In addition to the cost implications of different levels of infrastructure usage, there is often a revenue effect. Many infrastructure systems obtain revenues from user fees such as power sales or gasoline taxes. In turn, budgets for infrastructure maintenance and rehabilitation rely upon these revenues. The alternative to using user fees is to rely on general taxation of some sort, but this is only feasible for public infrastructure.
Generally, user fees can be set at any level. A few cases of user fee strategies are of interest:
- Set user fees equal to the short run average total cost of providing the infrastructure. In this case, the infrastructure provider is fully funded and compensated for the infrastructure service costs.
- Set user fees equal to an amount that maximizes total revenue. This strategy can be pursued with an optimization problem to maximize revenue (\(p*q\) where \(p\) is user fee and q is equilibrium usage) subject to the demand function (\(q = f(p,x)\) where \(f(p,x)\) is a demand function with usage dependent upon the user fee and other factors \(x\)). Even with a maximizing revenue strategy, usage may not be sufficiently high to cover all agency costs. For example, the Pennsylvania turnpike has increased tolls every year from 2008 to 2016 and made transfer payments to the Commonwealth of Pennsylvania, but the managers feel that the revenues are insufficient in the long run to maintain the system effectively and make required transfer payments (Pittsburgh Post-Gazette, 2016).
- Set user fees in accordance with user’s willingness-to-pay. Demand curves reflect an individual’s willingness-to-pay for infrastructure services. If the user cost function shifted up in Figure 6.3.3, some usage would disappear but a remaining amount of usage demand would continue at higher user cost. With a single user cost, the revenue would be roughly \(q_e * p_e\) in figure 6.3.3 (less any user costs incurred directly rather than as a service price). Perfect price discrimination would gain revenue equal to the complete area under the demand curve in Figure 6.3.3 (again less any user costs incurred directly).
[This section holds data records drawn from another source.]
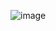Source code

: ![image](https://github.com/Zaheer-Emeran/Salt_And_Pepper/assets/162816701/715e36f8-0803-4f04-95c0-649a4995dcff)
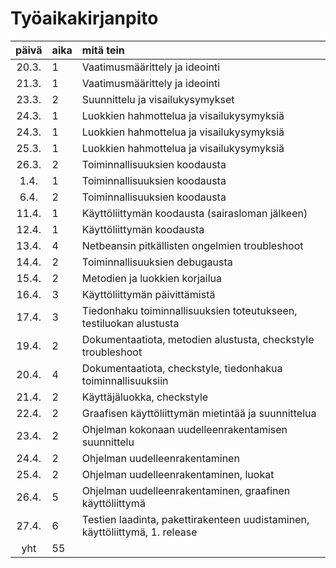 
# Työaikakirjanpito

| päivä | aika | mitä tein  |
| :----:|:-----| :-----|
| 20.3. | 1    | Vaatimusmäärittely ja ideointi |
| 21.3. | 1    | Vaatimusmäärittely ja ideointi |
| 23.3. | 2    | Suunnittelu ja visailukysymykset |
| 24.3. | 1    | Luokkien hahmottelua ja visailukysymyksiä |
| 24.3. | 1    | Luokkien hahmottelua ja visailukysymyksiä |
| 25.3. | 1    | Luokkien hahmottelua ja visailukysymyksiä |
| 26.3. | 2    | Toiminnallisuuksien koodausta |
| 1.4.  | 1    | Toiminnallisuuksien koodausta |
| 6.4.  | 2    | Toiminnallisuuksien koodausta |
| 11.4. | 1    | Käyttöliittymän koodausta (sairasloman jälkeen) |
| 12.4. | 1    | Käyttöliittymän koodausta |
| 13.4. | 4    | Netbeansin pitkällisten ongelmien troubleshoot|
| 14.4. | 2    | Toiminnallisuuksien debugausta |
| 15.4. | 2    | Metodien ja luokkien korjailua |
| 16.4. | 3    | Käyttöliittymän päivittämistä |
| 17.4. | 3    | Tiedonhaku toiminnallisuuksien toteutukseen, testiluokan alustusta |
| 19.4. | 2    | Dokumentaatiota, metodien alustusta, checkstyle troubleshoot|
| 20.4. | 4    | Dokumentaatiota, checkstyle, tiedonhakua toiminnallisuuksiin |
| 21.4. | 2    | Käyttäjäluokka, checkstyle |
| 22.4. | 2    | Graafisen käyttöliittymän mietintää ja suunnittelua |
| 23.4. | 2    | Ohjelman kokonaan uudelleenrakentamisen suunnittelu |
| 24.4. | 2    | Ohjelman uudelleenrakentaminen |
| 25.4. | 2    | Ohjelman uudelleenrakentaminen, luokat |
| 26.4. | 5    | Ohjelman uudelleenrakentaminen, graafinen käyttöliittymä|
| 27.4. | 6    | Testien laadinta, pakettirakenteen uudistaminen, käyttöliittymä, 1. release |
| yht   | 55   | |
However, individuals don’t usually reveal their willingness-to-pay for service and there are restrictions on discriminating among different types of users. Indirect methods can be adopted, however, such as lower airline fares for earlier purchases or for trips involving a Saturday night stay. Business travelers with a higher willingness-to-pay tend to make late purchases and not stay at destinations over a weekend.
- Set user fees equal to short run marginal cost. This is a common economics prescription because this strategy will minimize overall costs as long as the short run marginal cost function includes all relevant social costs (including externalities). Users would be paying exactly the cost associated with their service use. Unfortunately, it is difficult to impose short run marginal cost pricing exactly since demand fluctuates so much. An example of approximating this policy appears in Figure 6.4.1, where toll on a roadway in San Diego CA increase during peak periods of travel demand. By increasing tolls, some users would be diverted from the roadway and congestion costs avoided.